§ **Exercise goal**:
Using the data below, return the stretch from the line that contains "[Pest oder Cholara?" through the line that contains "[Berlin als Paradebeispiel", both included, exactly as it stands and nothing beyond it.

[Records excerpted from a collection]
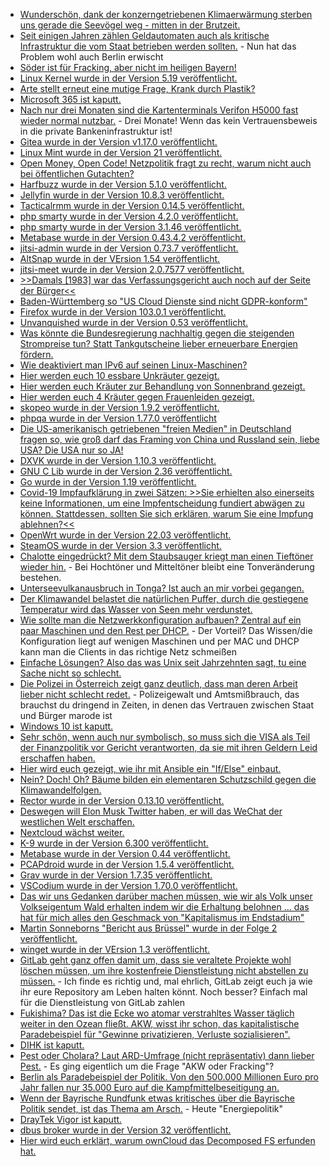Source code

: * [Wunderschön, dank der konzerngetriebenen Klimaerwärmung sterben uns gerade die Seevögel weg - mitten in der Brutzeit.](https://blog.fefe.de/?ts=9c183300)
* [Seit einigen Jahren zählen Geldautomaten auch als kritische Infrastruktur die vom Staat betrieben werden sollten.](https://blog.fefe.de/?ts=9c1800a3) - Nun hat das Problem wohl auch Berlin erwischt
* [Söder ist für Fracking, aber nicht im heiligen Bayern!](https://blog.fefe.de/?ts=9c1b1755)
* [Linux Kernel wurde in der Version 5.19 veröffentlicht.](https://lwn.net/Articles/903023/)
* [Arte stellt erneut eine mutige Frage, Krank durch Plastik?](https://www.youtube.com/watch?v=okBOsEh-vMA)
* [Microsoft 365 ist kaputt.](https://www.borncity.com/blog/2022/07/31/microsoft-365-dienste-gestrt-29-juli-2022/)
* [Nach nur drei Monaten sind die Kartenterminals Verifon H5000 fast wieder normal nutzbar.](https://www.borncity.com/blog/2022/07/31/ausfall-der-verifon-h5000-kartenterminals-wohl-weitgehend-behoben-juli-2022/) - Drei Monate! Wenn das kein Vertrauensbeweis in die private Bankeninfrastruktur ist!
* [Gitea wurde in der Version v1.17.0 veröffentlicht.](https://github.com/go-gitea/gitea/releases/tag/v1.17.0)
* [Linux Mint wurde in der Version 21 veröffentlicht.](https://lwn.net/Articles/903031/)
* [Open Money, Open Code! Netzpolitik fragt zu recht, warum nicht auch bei öffentlichen Gutachten?](https://netzpolitik.org/2022/oeffentliches-geld-oeffentliches-gut-oeffentliche-gutachten/)
* [Harfbuzz wurde in der Version 5.1.0 veröffentlicht.](https://github.com/harfbuzz/harfbuzz/releases/tag/5.1.0)
* [Jellyfin wurde in der Version 10.8.3 veröffentlicht.](https://github.com/jellyfin/jellyfin/releases/tag/v10.8.3)
* [Tacticalrmm wurde in der Version 0.14.5 veröffentlicht.](https://github.com/amidaware/tacticalrmm/releases/tag/v0.14.5)
* [php smarty wurde in der Version 4.2.0 veröffentlicht.](https://github.com/smarty-php/smarty/releases/tag/v4.2.0)
* [php smarty wurde in der Version 3.1.46 veröffentlicht.](https://github.com/smarty-php/smarty/releases/tag/v3.1.46)
* [Metabase wurde in der Version 0.43.4.2 veröffentlicht.](https://github.com/metabase/metabase/releases/tag/v0.43.4.2)
* [jitsi-admin wurde in der Version 0.73.7 veröffentlicht.](https://github.com/H2-invent/jitsi-admin/releases/tag/0.73.7)
* [AltSnap wurde in der VErsion 1.54 veröffentlicht.](https://github.com/RamonUnch/AltSnap/releases/tag/1.54)
* [jitsi-meet wurde in der Version 2.0.7577 veröffentlicht.](https://github.com/jitsi/jitsi-meet/releases/tag/stable/jitsi-meet_7577)
* [>>Damals [1983] war das Verfassungsgericht auch noch auf der Seite der Bürger<<](https://www.youtube.com/watch?v=Wl9YOFDz140)
* [Baden-Württemberg so "US Cloud Dienste sind nicht GDPR-konform"](https://nextcloud.com/blog/baden-wurttemberg-procurement-chamber-decides-us-cloud-services-are-not-gdpr-compliant/)
* [Firefox wurde in der Version 103.0.1 veröffentlicht.](https://www.borncity.com/blog/2022/08/01/firefox-103-0-1-freigegeben/)
* [Unvanquished wurde in der Version 0.53 veröffentlicht.](https://www.phoronix.com/news/Unvanquished-0.53-Beta)
* [Was könnte die Bundesregierung nachhaltig gegen die steigenden Strompreise tun? Statt Tankgutscheine lieber erneuerbare Energien fördern.](https://www.sonnenseite.com/de/wirtschaft/erneuerbare-energie-ausbau-beschleunigen/)
* [Wie deaktiviert man IPv6 auf seinen Linux-Maschinen?](https://opensource.com/article/22/8/disable-ipv6)
* [Hier werden euch 10 essbare Unkräuter gezeigt.](https://www.kostbarenatur.net/vermeintliche-unkraeuter-lecker-gesund-und-nuetzlich/)
* [Hier werden euch Kräuter zur Behandlung von Sonnenbrand gezeigt.](https://www.kostbarenatur.net/sonnenbrand-diese-wildkraeuter-helfen/)
* [Hier werden euch 4 Kräuter gegen Frauenleiden gezeigt.](https://www.kostbarenatur.net/die-wichtigsten-heilkraeuter-fuer-frauen-und-ihre-anwendungen/)
* [skopeo wurde in der Version 1.9.2 veröffentlicht.](https://github.com/containers/skopeo/releases/tag/v1.9.2)
* [phpqa wurde in der Version 1.77.0 veröffentlicht](https://github.com/jakzal/phpqa/releases/tag/v1.77.0)
* [Die US-amerikanisch getriebenen "freien Medien" in Deutschland fragen so, wie groß darf das Framing von China und Russland sein, liebe USA? Die USA nur so JA!](https://blog.fefe.de/?ts=9c175f08)
* [DXVK wurde in der Version 1.10.3 veröffentlicht.](https://www.phoronix.com/news/DXVK-1.10.3-Released)
* [GNU C Lib wurde in der Version 2.36 veröffentlicht.](https://lwn.net/Articles/903556/)
* [Go wurde in der Version 1.19 veröffentlicht.](https://lwn.net/Articles/903585/)
* [Covid-19 Impfaufklärung in zwei Sätzen: >>Sie erhielten also einerseits keine Informationen, um eine Impfentscheidung fundiert abwägen zu können. Stattdessen, sollten Sie sich erklären, warum Sie eine Impfung ablehnen?<<](https://impfentscheidung.online/fragwuerdige-informationen-in-impfzentren/)
* [OpenWrt wurde in der Version 22.03 veröffentlicht.](https://openwrt.org/releases/22.03/start)
* [SteamOS wurde in der Version 3.3 veröffentlicht.](https://www.phoronix.com/news/Steam-OS-3.3-Steam-Deck)
* [Chalotte eingedrückt? Mit dem Staubsauger kriegt man einen Tieftöner wieder hin.](https://www.youtube.com/watch?v=b-8VaYroxsk) - Bei Hochtöner und Mitteltöner bleibt eine Tonveränderung bestehen.
* [Unterseevulkanausbruch in Tonga? Ist auch an mir vorbei gegangen.](https://netzfrauen.org/2022/08/02/tonga-2/)
* [Der Klimawandel belastet die natürlichen Puffer, durch die gestiegene Temperatur wird das Wasser von Seen mehr verdunstet.](https://www.sonnenseite.com/de/umwelt/wo-ist-nur-das-wasser-hin/)
* [Wie sollte man die Netzwerkkonfiguration aufbauen? Zentral auf ein paar Maschinen und den Rest per DHCP.](https://opensource.com/article/22/8/network-configuration-files) - Der Vorteil? Das Wissen/die Konfiguration liegt auf wenigen Maschinen und per MAC und DHCP kann man die Clients in das richtige Netz schmeißen
* [Einfache Lösungen? Also das was Unix seit Jahrzehnten sagt, tu eine Sache nicht so schlecht.](https://matthiasnoback.nl/2022/08/what-is-a-simple-solution/)
* [Die Polizei in Österreich zeigt ganz deutlich, dass man deren Arbeit lieber nicht schlecht redet.](https://blog.fefe.de/?ts=9c14775d) - Polizeigewalt und Amtsmißbrauch, das brauchst du dringend in Zeiten, in denen das Vertrauen zwischen Staat und Bürger marode ist
* [Windows 10 ist kaputt.](https://www.borncity.com/blog/2022/08/04/windows-10-update-kb5014666-beschdigt-eingabeanzeige-und-sprachleiste/)
* [Sehr schön, wenn auch nur symbolisch, so muss sich die VISA als Teil der Finanzpolitik vor Gericht verantworten, da sie mit ihren Geldern Leid erschaffen haben.](https://netzpolitik.org/2022/profite-mit-sexueller-gewalt-visa-landet-mit-pornhub-vor-gericht/)
* [Hier wird euch gezeigt, wie ihr mit Ansible ein "If/Else" einbaut.](https://www.shellhacks.com/ansible-skip-parameter-if-variable-not-defined/)
* [Nein? Doch! Oh? Bäume bilden ein elementaren Schutzschild gegen die Klimawandelfolgen.](https://www.sonnenseite.com/de/umwelt/baeume-sind-ein-schutzschild-gegen-klimawandelfolgen-in-der-stadt/)
* [Rector wurde in der Version 0.13.10 veröffentlicht.](https://github.com/rectorphp/rector/releases/tag/0.13.10)
* [Deswegen will Elon Musk Twitter haben, er will das WeChat der westlichen Welt erschaffen.](https://www.youtube.com/watch?v=53DV_zmFkFA)
* [Nextcloud wächst weiter.](https://nextcloud.com/blog/nextcloud-keeps-growth-up-with-75-more-revenue-and-10x-userbase/)
* [K-9 wurde in der Version 6.300 veröffentlicht.](https://github.com/thundernest/k-9/releases/tag/6.300)
* [Metabase wurde in der Version 0.44 veröffentlicht.](https://github.com/metabase/metabase/releases/tag/v0.44.0)
* [PCAPdroid wurde in der Version 1.5.4 veröffentlicht.](https://github.com/emanuele-f/PCAPdroid/releases/tag/v1.5.4)
* [Grav wurde in der Version 1.7.35 veröffentlicht.](https://github.com/getgrav/grav/releases/tag/1.7.35)
* [VSCodium wurde in der Version 1.70.0 veröffentlicht.](https://github.com/VSCodium/vscodium/releases/tag/1.70.0)
* [Das wir uns Gedanken darüber machen müssen, wie wir als Volk unser Volkseigentum Wald erhalten indem wir die Erhaltung belohnen ... das hat für mich alles den Geschmack von "Kapitalismus im Endstadium"](https://www.sonnenseite.com/de/umwelt/waldschutz-finanziell-belohnen/)
* [Martin Sonneborns "Bericht aus Brüssel" wurde in der Folge 2 veröffentlicht.](https://www.youtube.com/watch?v=nAP8woDhKKk)
* [winget wurde in der VErsion 1.3 veröffentlicht.](https://www.windowspro.de/news/winget-13-support-fuer-portable-apps-logging-levels-url-fuer-return-codes/05139.html)
* [GitLab geht ganz offen damit um, dass sie veraltete Projekte wohl löschen müssen, um ihre kostenfreie Dienstleistung nicht abstellen zu müssen.](https://lwn.net/Articles/903858/) - Ich finde es richtig und, mal ehrlich, GitLab zeigt euch ja wie ihr eure Repository am Leben halten könnt. Noch besser? Einfach mal für die Dienstleistung von GitLab zahlen
* [Fukishima? Das ist die Ecke wo atomar verstrahltes Wasser täglich weiter in den Ozean fließt. AKW, wisst ihr schon, das kapitalistische Paradebeispiel für "Gewinne privatizieren, Verluste sozialisieren".](https://netzfrauen.org/2022/08/04/japan-6/)
* [DIHK ist kaputt.](https://www.bleepingcomputer.com/news/security/german-chambers-of-industry-and-commerce-hit-by-massive-cyberattack/)
* [Pest oder Cholara? Laut ARD-Umfrage (nicht repräsentativ) dann lieber Pest.](https://blog.fefe.de/?ts=9c153d1d) - Es ging eigentlich um die Frage "AKW oder Fracking"?
* [Berlin als Paradebeispiel der Politik. Von den 500.000 Millionen Euro pro Jahr fallen nur 35.000 Euro auf die Kampfmittelbeseitigung an.](https://blog.fefe.de/?ts=9c151a0b)
* [Wenn der Bayrische Rundfunk etwas kritisches über die Bayrische Politik sendet, ist das Thema am Arsch.](https://blog.fefe.de/?ts=9c150495) - Heute "Energiepolitik"
* [DrayTek Vigor ist kaputt.](https://www.borncity.com/blog/2022/08/05/kritische-rce-schwachstelle-cve-2022-32548-in-draytek-vigor-routern/)
* [dbus broker wurde in der Version 32 veröffentlicht.](https://github.com/bus1/dbus-broker/releases/tag/v32)
* [Hier wird euch erklärt, warum ownCloud das Decomposed FS erfunden hat.](https://opensource.com/article/22/8/scalable-storage-masses-ownclouds-ocis)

§ **Result**:
* [Pest oder Cholara? Laut ARD-Umfrage (nicht repräsentativ) dann lieber Pest.](https://blog.fefe.de/?ts=9c153d1d) - Es ging eigentlich um die Frage "AKW oder Fracking"?
* [Berlin als Paradebeispiel der Politik. Von den 500.000 Millionen Euro pro Jahr fallen nur 35.000 Euro auf die Kampfmittelbeseitigung an.](https://blog.fefe.de/?ts=9c151a0b)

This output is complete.